A couple of nights ago, on my way out of a convenience store, I noticed the headline "How to Save Your Newspaper: A Modest Proposal" above an illustration of a fish wrapped in a copy of The New York Times on the cover of the Feb. 16 edition of TIME magazine.
Being that the news rack was displayed toward the going-out side of customer traffic, near the entrance/exit, I didn't notice it until I had already made my purchases and reached the door. I suspect this has happened to a lot of folks at this particular store. No doubt at many others. I wonder who buys things off a rack you don't see until you're on your way out.
Having already made my purchases, I pondered whether to pull out my debit card again and buy this magazine. Remembering that TIME also has an online edition, I decided to forgo the purchase and read the article at home, on the computer, for free.
Ironic as it is, the piece, by former TIME Managing Editor Walter Isaacson, describes how newspapers, and news magazines, have become their own worst enemies by posting their most precious product, their reporting, online and making it available for free.
It discusses how the only folks who've made money off this model are those who run search engines and news aggregators like Yahoo!, who collect and post links to news stories on their own Web sites. Without having to pay a staff of reporters to bring back the news, they have all the content with none of the cost.
Isaacson argues, and I tend to agree, that when you offer your reporting for free, and rely solely on advertising for revenue, you devalue that reporting and lose sight of your audience. A newsman's audience is readers, not advertisers. Perhaps I'm showing my bias, but while reporting has historically been supported to a degree by advertising, the point at which journalists' work is supported solely by advertising is the point at which they cease to first and foremost serve readers.
I would also posit that devaluing the part of the product that drives readership discourages advertising. If a publication doesn’t value itself enough to charge readers for content, readers don’t value that content. If I’m a shop owner, do I really want to pay money to advertise in a publication to which readers have little or no attachment? And one where the editorial content is arguably intended to please advertisers, not subscribers?
In arguing that newspapers and newsmagazines stand up on a three-legged revenue stool of subscriptions, rack sales and advertising, Isaacson correctly notes that a one-legged stool provides little support.
But in arguing for an online pay-for-content system that would charge in small increments, perhaps by the week, the day or the article, I think he may be walking a somewhat dangerous path -- especially if charging by the article.
I may be wrong, but it seems to me that the sort of business model that charges per article would encourage inflammatory, outrageous and possibly inaccurate headline writing for the purpose of generating traffic. Under such a system, newspaper owners could single out reporters who produce the most popular stories, identify the characteristics of the headlines drawing readers to those stories, and encourage a style that accentuates whatever characteristic seems to be most popular among content-buyers.

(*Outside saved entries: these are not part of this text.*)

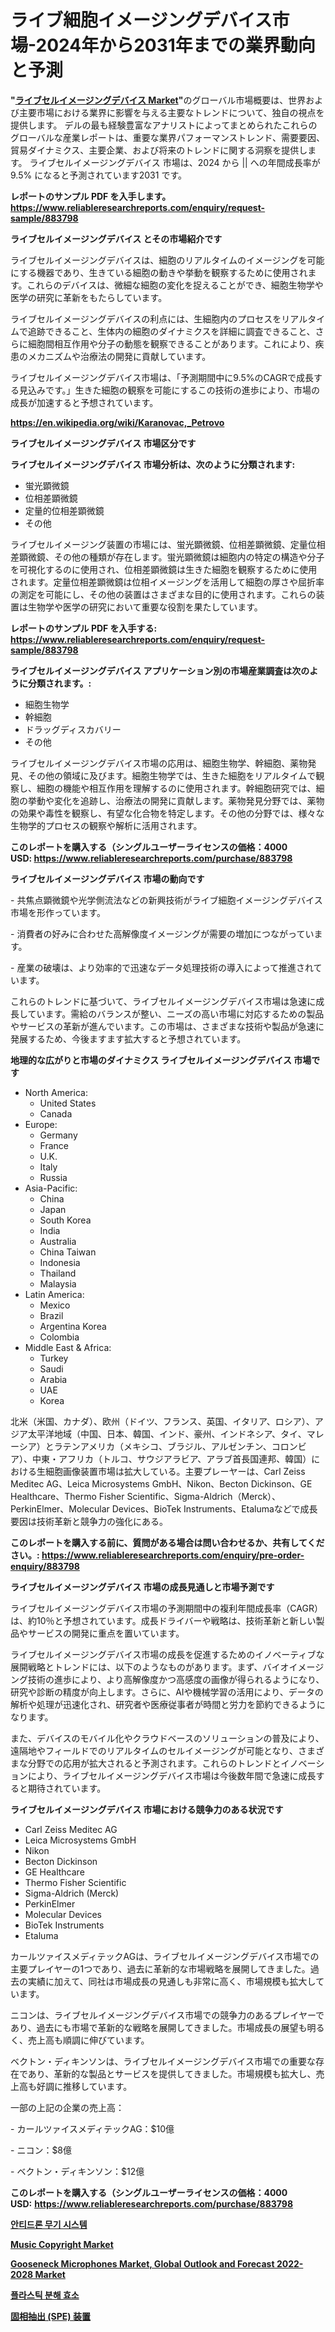 <p><h1>ライブ細胞イメージングデバイス市場-2024年から2031年までの業界動向と予測</h1></p><p><strong>"<a href="https://www.reliableresearchreports.com/live-cell-imaging-devices-r883798">ライブセルイメージングデバイス Market</a>"</strong>のグローバル市場概要は、世界および主要市場における業界に影響を与える主要なトレンドについて、独自の視点を提供します。 デルの最も経験豊富なアナリストによってまとめられたこれらのグローバルな産業レポートは、重要な業界パフォーマンストレンド、需要要因、貿易ダイナミクス、主要企業、および将来のトレンドに関する洞察を提供します。 ライブセルイメージングデバイス 市場は、2024 から || への年間成長率が9.5% になると予測されています2031 です。</p>
<p><strong>レポートのサンプル PDF を入手します。</strong><strong><a href="https://www.reliableresearchreports.com/enquiry/request-sample/883798">https://www.reliableresearchreports.com/enquiry/request-sample/883798</a></strong></p>
<p><strong>ライブセルイメージングデバイス とその市場紹介です</strong></p>
<p><p>ライブセルイメージングデバイスは、細胞のリアルタイムのイメージングを可能にする機器であり、生きている細胞の動きや挙動を観察するために使用されます。これらのデバイスは、微細な細胞の変化を捉えることができ、細胞生物学や医学の研究に革新をもたらしています。</p><p>ライブセルイメージングデバイスの利点には、生細胞内のプロセスをリアルタイムで追跡できること、生体内の細胞のダイナミクスを詳細に調査できること、さらに細胞間相互作用や分子の動態を観察できることがあります。これにより、疾患のメカニズムや治療法の開発に貢献しています。</p><p>ライブセルイメージングデバイス市場は、「予測期間中に9.5%のCAGRで成長する見込みです。」生きた細胞の観察を可能にするこの技術の進歩により、市場の成長が加速すると予想されています。</p><a href="https://en.wikipedia.org/wiki/Karanovac,_Petrovo"></a></p>
<p><strong><a href="https://en.wikipedia.org/wiki/Karanovac,_Petrovo">https://en.wikipedia.org/wiki/Karanovac,_Petrovo</a></strong></p>
<p><strong>ライブセルイメージングデバイス&nbsp;市場区分です</strong><strong></strong></p>
<p><strong>ライブセルイメージングデバイス 市場分析は、次のように分類されます:</strong>&nbsp;</p>
<p><ul><li>蛍光顕微鏡</li><li>位相差顕微鏡</li><li>定量的位相差顕微鏡</li><li>その他</li></ul></p>
<p><p>ライブセルイメージング装置の市場には、蛍光顕微鏡、位相差顕微鏡、定量位相差顕微鏡、その他の種類が存在します。蛍光顕微鏡は細胞内の特定の構造や分子を可視化するのに使用され、位相差顕微鏡は生きた細胞を観察するために使用されます。定量位相差顕微鏡は位相イメージングを活用して細胞の厚さや屈折率の測定を可能にし、その他の装置はさまざまな目的に使用されます。これらの装置は生物学や医学の研究において重要な役割を果たしています。</p></p>
<p><strong>レポートのサンプル PDF を入手する: <a href="https://www.reliableresearchreports.com/enquiry/request-sample/883798">https://www.reliableresearchreports.com/enquiry/request-sample/883798</a></strong></p>
<p><strong> ライブセルイメージングデバイス アプリケーション別の市場産業調査は次のように分類されます。:</strong></p>
<p><ul><li>細胞生物学</li><li>幹細胞</li><li>ドラッグディスカバリー</li><li>その他</li></ul></p>
<p><p>ライブセルイメージングデバイス市場の応用は、細胞生物学、幹細胞、薬物発見、その他の領域に及びます。細胞生物学では、生きた細胞をリアルタイムで観察し、細胞の機能や相互作用を理解するのに使用されます。幹細胞研究では、細胞の挙動や変化を追跡し、治療法の開発に貢献します。薬物発見分野では、薬物の効果や毒性を観察し、有望な化合物を特定します。その他の分野では、様々な生物学的プロセスの観察や解析に活用されます。</p></p>
<p><strong>このレポートを購入する（シングルユーザーライセンスの価格：4000 USD:</strong><strong>&nbsp;<a href="https://www.reliableresearchreports.com/purchase/883798">https://www.reliableresearchreports.com/purchase/883798</a></strong></p>
<p><strong>ライブセルイメージングデバイス 市場の動向です</strong></p>
<p><p>- 共焦点顕微鏡や光学側流法などの新興技術がライブ細胞イメージングデバイス市場を形作っています。</p><p>- 消費者の好みに合わせた高解像度イメージングが需要の増加につながっています。</p><p>- 産業の破壊は、より効率的で迅速なデータ処理技術の導入によって推進されています。</p><p>これらのトレンドに基づいて、ライブセルイメージングデバイス市場は急速に成長しています。需給のバランスが整い、ニーズの高い市場に対応するための製品やサービスの革新が進んでいます。この市場は、さまざまな技術や製品が急速に発展するため、今後ますます拡大すると予想されています。</p></p>
<p><strong>地理的な広がりと市場のダイナミクス ライブセルイメージングデバイス 市場です</strong></p>
<p><ul>
    <li>
        North America:
        <ul>
            <li>United States</li>
            <li>Canada</li>
        </ul>
    </li>
    <li>
        Europe:
        <ul>
            <li>Germany</li>
            <li>France</li>
            <li>U.K.</li>
            <li>Italy</li>
            <li>Russia</li>
        </ul>
    </li>
    <li>
        Asia-Pacific:
        <ul>
            <li>China</li>
            <li>Japan</li>
            <li>South Korea</li>
            <li>India</li>
            <li>Australia</li>
            <li>China Taiwan</li>
            <li>Indonesia</li>
            <li>Thailand</li>
            <li>Malaysia</li>
        </ul>
    </li>
    <li>
        Latin America:
        <ul>
            <li>Mexico</li>
            <li>Brazil</li>
            <li>Argentina Korea</li>
            <li>Colombia</li>
        </ul>
    </li>
    <li>
        Middle East & Africa:
        <ul>
            <li>Turkey</li>
            <li>Saudi</li>
            <li>Arabia</li>
            <li>UAE</li>
            <li>Korea</li>
        </ul>
    </li>
    </ul></p>
<p><p>北米（米国、カナダ）、欧州（ドイツ、フランス、英国、イタリア、ロシア）、アジア太平洋地域（中国、日本、韓国、インド、豪州、インドネシア、タイ、マレーシア）とラテンアメリカ（メキシコ、ブラジル、アルゼンチン、コロンビア）、中東・アフリカ（トルコ、サウジアラビア、アラブ首長国連邦、韓国）における生細胞画像装置市場は拡大している。主要プレーヤーは、Carl Zeiss Meditec AG、Leica Microsystems GmbH、Nikon、Becton Dickinson、GE Healthcare、Thermo Fisher Scientific、Sigma-Aldrich（Merck）、PerkinElmer、Molecular Devices、BioTek Instruments、Etalumaなどで成長要因は技術革新と競争力の強化にある。</p></p>
<p><strong>このレポートを購入する前に、質問がある場合は問い合わせるか、共有してください。:&nbsp;<a href="https://www.reliableresearchreports.com/enquiry/pre-order-enquiry/883798">https://www.reliableresearchreports.com/enquiry/pre-order-enquiry/883798</a></strong></p>
<p><strong>ライブセルイメージングデバイス 市場の成長見通しと市場予測です</strong></p>
<p><p>ライブセルイメージングデバイス市場の予測期間中の複利年間成長率（CAGR）は、約10％と予想されています。成長ドライバーや戦略は、技術革新と新しい製品やサービスの開発に重点を置いています。</p><p>ライブセルイメージングデバイス市場の成長を促進するためのイノベーティブな展開戦略とトレンドには、以下のようなものがあります。まず、バイオイメージング技術の進歩により、より高解像度かつ高感度の画像が得られるようになり、研究や診断の精度が向上します。さらに、AIや機械学習の活用により、データの解析や処理が迅速化され、研究者や医療従事者が時間と労力を節約できるようになります。</p><p>また、デバイスのモバイル化やクラウドベースのソリューションの普及により、遠隔地やフィールドでのリアルタイムのセルイメージングが可能となり、さまざまな分野での応用が拡大されると予測されます。これらのトレンドとイノベーションにより、ライブセルイメージングデバイス市場は今後数年間で急速に成長すると期待されています。</p></p>
<p><strong>ライブセルイメージングデバイス 市場における競争力のある状況です</strong></p>
<p><ul><li>Carl Zeiss Meditec AG</li><li>Leica Microsystems GmbH</li><li>Nikon</li><li>Becton Dickinson</li><li>GE Healthcare</li><li>Thermo Fisher Scientific</li><li>Sigma-Aldrich (Merck)</li><li>PerkinElmer</li><li>Molecular Devices</li><li>BioTek Instruments</li><li>Etaluma</li></ul></p>
<p><p>カールツァイスメディテックAGは、ライブセルイメージングデバイス市場での主要プレイヤーの1つであり、過去に革新的な市場戦略を展開してきました。過去の実績に加えて、同社は市場成長の見通しも非常に高く、市場規模も拡大しています。</p><p>ニコンは、ライブセルイメージングデバイス市場での競争力のあるプレイヤーであり、過去にも市場で革新的な戦略を展開してきました。市場成長の展望も明るく、売上高も順調に伸びています。</p><p>ベクトン・ディキンソンは、ライブセルイメージングデバイス市場での重要な存在であり、革新的な製品とサービスを提供してきました。市場規模も拡大し、売上高も好調に推移しています。</p><p>一部の上記の企業の売上高：</p><p>- カールツァイスメディテックAG：$10億</p><p>- ニコン：$8億</p><p>- ベクトン・ディキンソン：$12億</p></p>
<p><strong>このレポートを購入する（シングルユーザーライセンスの価格：4000 USD:</strong>&nbsp;<strong><a href="https://www.reliableresearchreports.com/purchase/883798">https://www.reliableresearchreports.com/purchase/883798</a></strong></p>
<p><strong><p><a href="https://github.com/LuckeyCorbin/Market-Research-Report-List-2/blob/main/5995336108047.md">안티드론 무기 시스템</a></p><p><a href="https://github.com/ksleyeze/Market-Research-Report-List-1/blob/main/music-copyright-market.md">Music Copyright Market</a></p><p><a href="https://issuu.com/reportprime-2/docs/gooseneck-microphones-market-global_b5ba05c3a38eeb">Gooseneck Microphones Market, Global Outlook and Forecast 2022-2028 Market</a></p><p><a href="https://github.com/shampaakter36/Market-Research-Report-List-2/blob/main/7495853108046.md">플라스틱 분해 효소</a></p><p><a href="https://github.com/DanykaKilback/Market-Research-Report-List-2/blob/main/857250787236.md">固相抽出 (SPE) 装置</a></p></strong></p>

That's not to say newspapers don't already do that, to a degree, with focus groups, but the burden would be much more immediate and much more direct for reporters to get their individual readership numbers up. Reporters would be encouraged not to produce a product that served the reader in the best, most intellectually honest way, but to attract the most hits to their story. And they would compete against their own colleagues for page views.
Isaacson argues such a system may bring journalism back to its roots, wherein journalists, serving readers, produce content valuable to their audience.
My fear, though, is that because attention spans are short, and information has already become so fast and cheap, that expediency is more than ever valued over thoroughness.
Perhaps I'm nostalgic, but I'd rather get it right than first. I think it was probably Peter Jennings who lamented that television news has a bad habit of delivering the latest news, sometimes at the sacrifice of the most important news.
And for the record, I went back to the store the next day and bought the hard copy of the magazine.